Genetic research indicates that the common ancestor of today’s Leopardus, Lynx, Puma, Prionailurus, and Felis lineages migrated across the Bering land bridge into the Americas approximately 8 to 8.5 million years ago.
What we know as a cougar today became recognizable as a distinct species about 400,000 years ago, and inhabited nearly all of the Americas for hundreds of thousands of years, alongside the giant sloth, the mammoth, the dire wolf and the saber-toothed lion.
During the Pleistocene ice ages, conditions appear to have become too cold for cougar populations to survive, and paleontologists believe that at the end of the last ice age, the big cats repopulated North America from a southern refugium. Cougars have inhabited Oklahoma, alongside humans, for more than 40,000 years.

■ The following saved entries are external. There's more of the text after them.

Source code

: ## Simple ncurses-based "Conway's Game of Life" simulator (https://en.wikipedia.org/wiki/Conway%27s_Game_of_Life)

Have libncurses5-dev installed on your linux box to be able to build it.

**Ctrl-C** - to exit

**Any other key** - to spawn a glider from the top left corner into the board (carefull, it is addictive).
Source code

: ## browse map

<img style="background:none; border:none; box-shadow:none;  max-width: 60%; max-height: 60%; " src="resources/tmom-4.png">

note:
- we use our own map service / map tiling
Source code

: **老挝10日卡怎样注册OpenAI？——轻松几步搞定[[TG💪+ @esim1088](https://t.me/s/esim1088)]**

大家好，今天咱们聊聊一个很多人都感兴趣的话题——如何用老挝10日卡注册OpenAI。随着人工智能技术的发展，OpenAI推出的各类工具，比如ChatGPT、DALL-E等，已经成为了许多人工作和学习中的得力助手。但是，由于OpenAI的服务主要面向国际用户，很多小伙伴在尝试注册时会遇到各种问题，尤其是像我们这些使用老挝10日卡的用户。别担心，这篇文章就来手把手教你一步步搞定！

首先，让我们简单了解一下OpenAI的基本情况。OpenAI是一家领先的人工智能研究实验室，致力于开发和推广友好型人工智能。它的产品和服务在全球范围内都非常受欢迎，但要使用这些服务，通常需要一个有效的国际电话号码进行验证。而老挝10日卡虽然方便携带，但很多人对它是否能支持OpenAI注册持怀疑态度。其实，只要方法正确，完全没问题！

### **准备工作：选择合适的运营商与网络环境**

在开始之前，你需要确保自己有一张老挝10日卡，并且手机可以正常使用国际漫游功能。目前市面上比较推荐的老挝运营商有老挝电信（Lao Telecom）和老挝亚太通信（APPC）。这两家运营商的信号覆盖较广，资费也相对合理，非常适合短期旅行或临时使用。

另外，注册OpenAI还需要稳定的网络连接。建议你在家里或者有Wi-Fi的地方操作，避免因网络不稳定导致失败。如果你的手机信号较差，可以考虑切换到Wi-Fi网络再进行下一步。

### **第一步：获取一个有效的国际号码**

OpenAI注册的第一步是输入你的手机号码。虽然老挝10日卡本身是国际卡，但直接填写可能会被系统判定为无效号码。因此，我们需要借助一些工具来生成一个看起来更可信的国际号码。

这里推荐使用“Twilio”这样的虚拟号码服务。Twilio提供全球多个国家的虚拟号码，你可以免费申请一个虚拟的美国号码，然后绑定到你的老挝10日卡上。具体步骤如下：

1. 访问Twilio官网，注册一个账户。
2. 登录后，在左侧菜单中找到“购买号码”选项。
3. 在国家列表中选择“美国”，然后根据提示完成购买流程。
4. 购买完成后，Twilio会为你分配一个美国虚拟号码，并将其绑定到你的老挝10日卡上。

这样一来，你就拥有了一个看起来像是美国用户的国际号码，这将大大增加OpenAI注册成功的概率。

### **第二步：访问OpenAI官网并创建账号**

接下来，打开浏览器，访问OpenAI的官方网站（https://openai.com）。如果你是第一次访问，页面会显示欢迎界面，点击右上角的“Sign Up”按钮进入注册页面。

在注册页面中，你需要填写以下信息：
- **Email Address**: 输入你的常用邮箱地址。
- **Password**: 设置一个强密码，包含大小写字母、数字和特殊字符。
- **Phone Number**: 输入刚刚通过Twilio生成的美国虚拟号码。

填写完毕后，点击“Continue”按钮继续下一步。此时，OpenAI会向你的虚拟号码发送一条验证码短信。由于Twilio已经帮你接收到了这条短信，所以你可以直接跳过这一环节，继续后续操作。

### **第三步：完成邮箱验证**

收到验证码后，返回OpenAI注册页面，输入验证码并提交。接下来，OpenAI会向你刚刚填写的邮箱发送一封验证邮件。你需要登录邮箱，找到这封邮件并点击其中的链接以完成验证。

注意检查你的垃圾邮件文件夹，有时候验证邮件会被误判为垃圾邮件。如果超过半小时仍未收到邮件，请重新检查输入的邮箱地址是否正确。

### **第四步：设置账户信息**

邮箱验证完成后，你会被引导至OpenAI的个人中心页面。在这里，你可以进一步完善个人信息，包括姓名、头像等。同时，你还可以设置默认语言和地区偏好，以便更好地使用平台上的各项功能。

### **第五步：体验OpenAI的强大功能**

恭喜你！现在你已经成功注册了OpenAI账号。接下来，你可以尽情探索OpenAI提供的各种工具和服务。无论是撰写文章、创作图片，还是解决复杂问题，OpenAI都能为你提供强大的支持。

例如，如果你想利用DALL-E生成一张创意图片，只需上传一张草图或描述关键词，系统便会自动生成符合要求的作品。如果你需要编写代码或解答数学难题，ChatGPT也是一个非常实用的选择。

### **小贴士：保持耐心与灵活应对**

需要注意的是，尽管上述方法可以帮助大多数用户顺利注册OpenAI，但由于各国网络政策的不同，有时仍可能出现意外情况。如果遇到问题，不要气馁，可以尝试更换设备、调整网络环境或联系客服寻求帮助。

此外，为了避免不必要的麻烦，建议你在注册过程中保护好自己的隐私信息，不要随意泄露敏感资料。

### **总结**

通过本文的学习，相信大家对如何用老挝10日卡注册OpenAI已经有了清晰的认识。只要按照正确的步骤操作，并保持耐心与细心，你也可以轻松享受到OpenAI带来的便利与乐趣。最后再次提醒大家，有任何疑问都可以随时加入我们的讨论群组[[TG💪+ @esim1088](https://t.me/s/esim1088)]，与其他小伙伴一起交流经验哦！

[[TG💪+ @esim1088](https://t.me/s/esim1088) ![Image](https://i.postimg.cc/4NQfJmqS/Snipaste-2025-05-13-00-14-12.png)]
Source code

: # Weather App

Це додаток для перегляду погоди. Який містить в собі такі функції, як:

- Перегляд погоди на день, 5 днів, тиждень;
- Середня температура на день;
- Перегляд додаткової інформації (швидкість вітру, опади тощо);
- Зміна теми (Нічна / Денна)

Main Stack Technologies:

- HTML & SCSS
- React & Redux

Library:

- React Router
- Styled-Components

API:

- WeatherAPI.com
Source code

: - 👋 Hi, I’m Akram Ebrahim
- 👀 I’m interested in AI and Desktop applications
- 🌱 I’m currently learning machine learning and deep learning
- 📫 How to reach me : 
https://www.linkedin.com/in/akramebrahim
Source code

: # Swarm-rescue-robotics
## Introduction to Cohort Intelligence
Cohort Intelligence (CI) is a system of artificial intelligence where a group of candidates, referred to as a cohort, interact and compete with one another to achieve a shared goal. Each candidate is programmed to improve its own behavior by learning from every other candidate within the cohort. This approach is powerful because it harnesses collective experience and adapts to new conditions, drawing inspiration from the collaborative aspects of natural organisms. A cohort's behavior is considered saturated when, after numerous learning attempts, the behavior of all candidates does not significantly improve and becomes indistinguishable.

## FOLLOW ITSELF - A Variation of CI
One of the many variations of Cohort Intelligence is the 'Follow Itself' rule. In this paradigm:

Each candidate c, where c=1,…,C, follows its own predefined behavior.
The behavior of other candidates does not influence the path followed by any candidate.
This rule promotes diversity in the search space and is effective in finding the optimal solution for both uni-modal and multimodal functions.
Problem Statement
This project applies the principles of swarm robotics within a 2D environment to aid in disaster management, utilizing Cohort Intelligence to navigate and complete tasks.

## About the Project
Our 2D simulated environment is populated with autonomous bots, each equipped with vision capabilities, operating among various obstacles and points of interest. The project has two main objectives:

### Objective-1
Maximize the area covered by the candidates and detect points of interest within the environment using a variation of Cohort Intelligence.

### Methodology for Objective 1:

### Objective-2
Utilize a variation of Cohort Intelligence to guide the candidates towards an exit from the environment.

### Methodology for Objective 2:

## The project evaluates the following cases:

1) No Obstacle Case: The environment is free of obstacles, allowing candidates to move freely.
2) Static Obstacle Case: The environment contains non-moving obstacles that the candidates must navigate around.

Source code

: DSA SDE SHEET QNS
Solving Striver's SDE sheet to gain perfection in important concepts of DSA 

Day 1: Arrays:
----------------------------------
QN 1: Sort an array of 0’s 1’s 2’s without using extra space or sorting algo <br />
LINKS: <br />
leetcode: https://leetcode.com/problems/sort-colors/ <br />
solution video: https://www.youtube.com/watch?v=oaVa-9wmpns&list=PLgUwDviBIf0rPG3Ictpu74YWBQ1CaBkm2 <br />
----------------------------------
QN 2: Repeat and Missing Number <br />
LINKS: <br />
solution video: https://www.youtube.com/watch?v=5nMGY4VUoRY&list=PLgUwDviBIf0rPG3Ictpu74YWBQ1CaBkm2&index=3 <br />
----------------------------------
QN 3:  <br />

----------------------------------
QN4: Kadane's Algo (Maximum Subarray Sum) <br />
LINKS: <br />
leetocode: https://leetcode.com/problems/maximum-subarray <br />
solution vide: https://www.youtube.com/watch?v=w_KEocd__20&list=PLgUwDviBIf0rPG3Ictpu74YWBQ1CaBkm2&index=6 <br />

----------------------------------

Native people memorialized the cougar in rock carvings, totems, in story and in song. As European settlement expanded in the 1840’s, cougar persecution and riding the landscape of dangerous wildlife became more common.
European Settlement
As European settlers began to settle what would become the United States in earnest, they established farms, ranches, and towns, complete with various livestock. With the pigs, sheep, horses, cattle, and goats came conflict with the native wildlife. In 1895, the U. S. Department of Agriculture established Wildlife Services, whose mandate was rodent control and predator eradication. The idea that predators were vermin who should be removed from the landscape was echoed by bounty programs supported by many states. Mountain lions, wolves, bears, and bobcats were poisoned, shot, trapped, or otherwise killed by the thousands.
Fur Trade
In addition to heavy mountain lion persecution in the name of livestock protection, expanding markets for fur further reduced mountain lion numbers. In the 1600s, the fur trade in the Americas became globalized and hides obtained from Native Americans were shipped to Europe where they were in high demand. Europeans imported goods useful to Indians and were able to trade for the furs in exchange. Starting in 1602, the Company of New France was given a royal charter and exclusive trading rights from Florida to the Arctic.
Mountain Lion Declines
By the 1850s, these trapping efforts made mountain lions increasingly rare in the eastern two thirds of the continent. Mountain lions were functionally extinct in the Midwest by 1860, the mid-Atlantic states by 1882, in the south coastal states by 1886, in central Appalachia by 1900, and in New England by 1906. Unfortunately, mountain lions in Oklahoma were subject to the same forces and did not fare any better. Though there have been various sightings throughout the years, there hasn’t been a resident population of mountain lions in Oklahoma since the early 1900s.
Recent History
In 1957 the Oklahoma Department of Wildlife Conservation listed the mountain lion as a game species with a closed season. The state can’t make any definitive comments about the potential population as they haven’t yet conducted research on the matter.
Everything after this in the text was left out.